Prises de décision, organisation, planification… La "charge mentale" au sein du couple est l’objet de la bande dessinée Fallait demander, qui fait un carton sur la toile.
"Tu n’as pas fait la vaisselle ? Bah, tu ne m’as pas demandé !" Dans certains dialogues du quotidien d’apparence anodins, se cachent parfois de vastes sujets de société . C’est en tout cas l’avis de la dessinatrice Emma, qui vient de mettre en ligne Fallait demander, une bande dessinée qui fait un carton sur les réseaux sociaux. Partagée à des centaines de milliers de reprise depuis le 9 mai, elle met l’accent sur un problème rencontré par de nombreux couples : l’inégale répartition de la "charge mentale". Selon la dessinatrice, même dans les couples où la répartition des tâches est équitable, la conception, la planification et l’organisation des tâches est souvent à la "charge" d’une seule personne. Et cette personne, c’est souvent la femme.
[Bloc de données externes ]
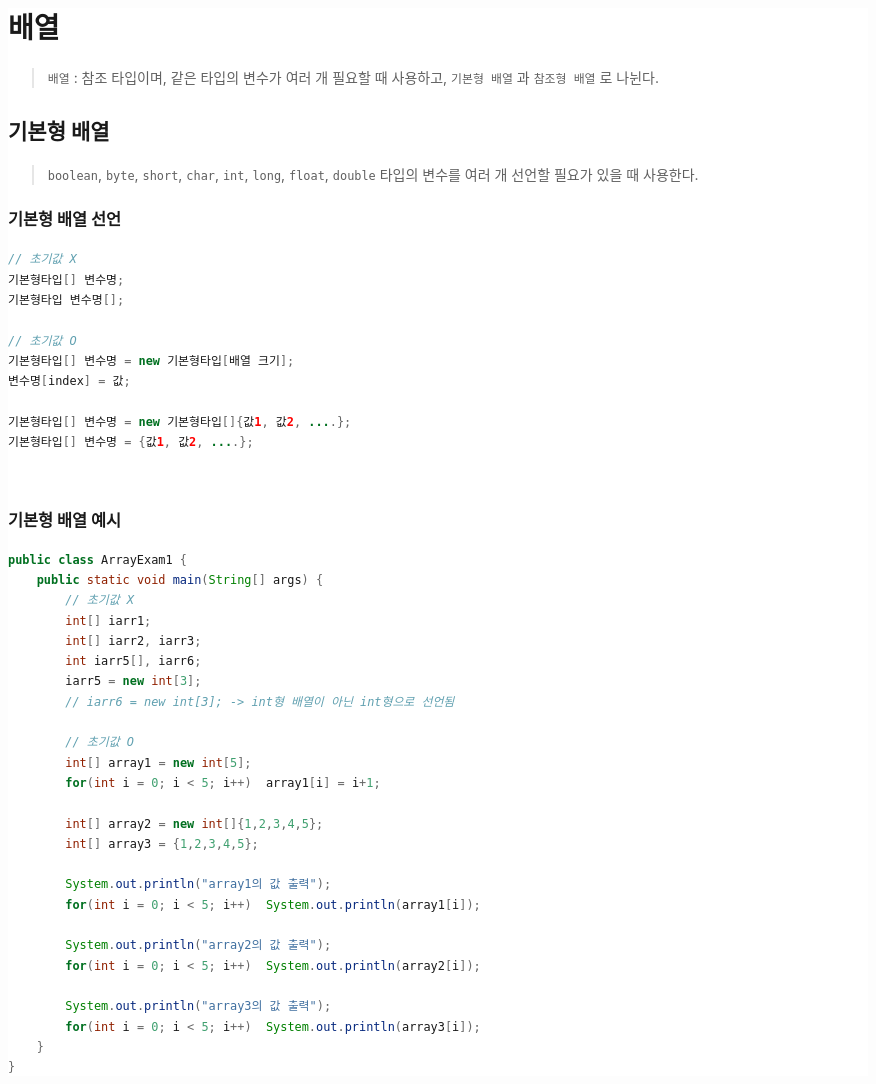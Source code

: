 # 배열

> `배열` : 참조 타입이며, 같은 타입의 변수가 여러 개 필요할 때 사용하고, `기본형 배열` 과 `참조형 배열` 로 나뉜다.

## 기본형 배열

> `boolean`, `byte`, `short`, `char`, `int`, `long`, `float`, `double` 타입의 변수를 여러 개 선언할 필요가 있을 때 사용한다.

### 기본형 배열 선언

```java
// 초기값 X
기본형타입[] 변수명;
기본형타입 변수명[];

// 초기값 O
기본형타입[] 변수명 = new 기본형타입[배열 크기];
변수명[index] = 값;

기본형타입[] 변수명 = new 기본형타입[]{값1, 값2, ....};
기본형타입[] 변수명 = {값1, 값2, ....};
```

<br>

### 기본형 배열 예시

```java
public class ArrayExam1 {
    public static void main(String[] args) {
        // 초기값 X
        int[] iarr1;
        int[] iarr2, iarr3;
        int iarr5[], iarr6;
        iarr5 = new int[3];
        // iarr6 = new int[3]; -> int형 배열이 아닌 int형으로 선언됨

        // 초기값 O
        int[] array1 = new int[5];
        for(int i = 0; i < 5; i++)  array1[i] = i+1;

        int[] array2 = new int[]{1,2,3,4,5};
        int[] array3 = {1,2,3,4,5};

        System.out.println("array1의 값 출력");
        for(int i = 0; i < 5; i++)  System.out.println(array1[i]);

        System.out.println("array2의 값 출력");
        for(int i = 0; i < 5; i++)  System.out.println(array2[i]);

        System.out.println("array3의 값 출력");
        for(int i = 0; i < 5; i++)  System.out.println(array3[i]);
    }
}
```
La "charge mentale", un concept qui émerge peu à peu... Le concept de "charge mentale" introduit donc une idée nouvelle : même lorsque la répartition des tâches est équilibrée, ce sont les femmes qui les organisent. "Quand le partenaire attend de sa compagne qu’elle lui demande de faire les choses, c’est qu’il la voit comme la responsable en titre du travail domestique. C’est donc à elle de savoir ce qu’il faut faire et quand il faut le faire", écrit la dessinatrice. Emma poursuit : "le problème avec ça, c’est que planifier et organiser les choses est déjà un travail à plein temps". Un travail à plein temps qui oblige souvent à rogner sur les loisirs, voire sur ses ambitions professionnelles.
Même si, pour l’heure, aucune étude statistique ne vient étayer cette affirmation, le constat est partagé par de nombreux professionnels et experts de la vie conjugale. Le concept même de "charge mentale" appliqué au couple est développé depuis récemment par la chercheuse Nicole Brais de l'Université Laval de Québec. Citée par L’Express , elle le définit comme "ce travail de gestion, d'organisation et de planification qui est à la fois intangible, incontournable et constant, et qui a pour objectifs la satisfaction des besoins de chacun et la bonne marche de la résidence". Et selon elle comme beaucoup d’autres experts, les femmes l’assument plus que les hommes.
" Dès qu’il y a un ou surtout des enfants, la balance penche du côté de la femme "
"A la tête de véritable PME, elles doivent ainsi posséder de multiples compétences - de gestion de stock, d'anticipation de crise (qui s'occupera des enfants en cas de grève des enseignants?) et d'organisation de planning - qui seraient louées en entreprise," note ainsi François Fatoux, ancien membre du Haut Conseil à l'égalité entre les hommes et les femmes, dans son ouvrage Et si on en finissait avec la ménagère ?.
"Les femmes doivent penser à un tas de choses tout le temps : le travail, les enfants, les courses, la maison", analyse Catherine Serrurier, psychologue et conseillère conjugale auteure de Ces femmes qui en font trop, dans une interview à La Croix . "On remarque que cette charge peut être à peu près équilibrée dans les couples sans enfants, mais dès qu’il y a un ou surtout des enfants, la balance penche du côté de la femme. Au-delà de la santé et du bien-être de celle-ci, ce déséquilibre joue aussi sur le couple. Comment voulez-vous avoir de bons moments de légèreté, de disponibilité, d’attention quand vous êtes fatiguée et stressée ?", poursuit-elle.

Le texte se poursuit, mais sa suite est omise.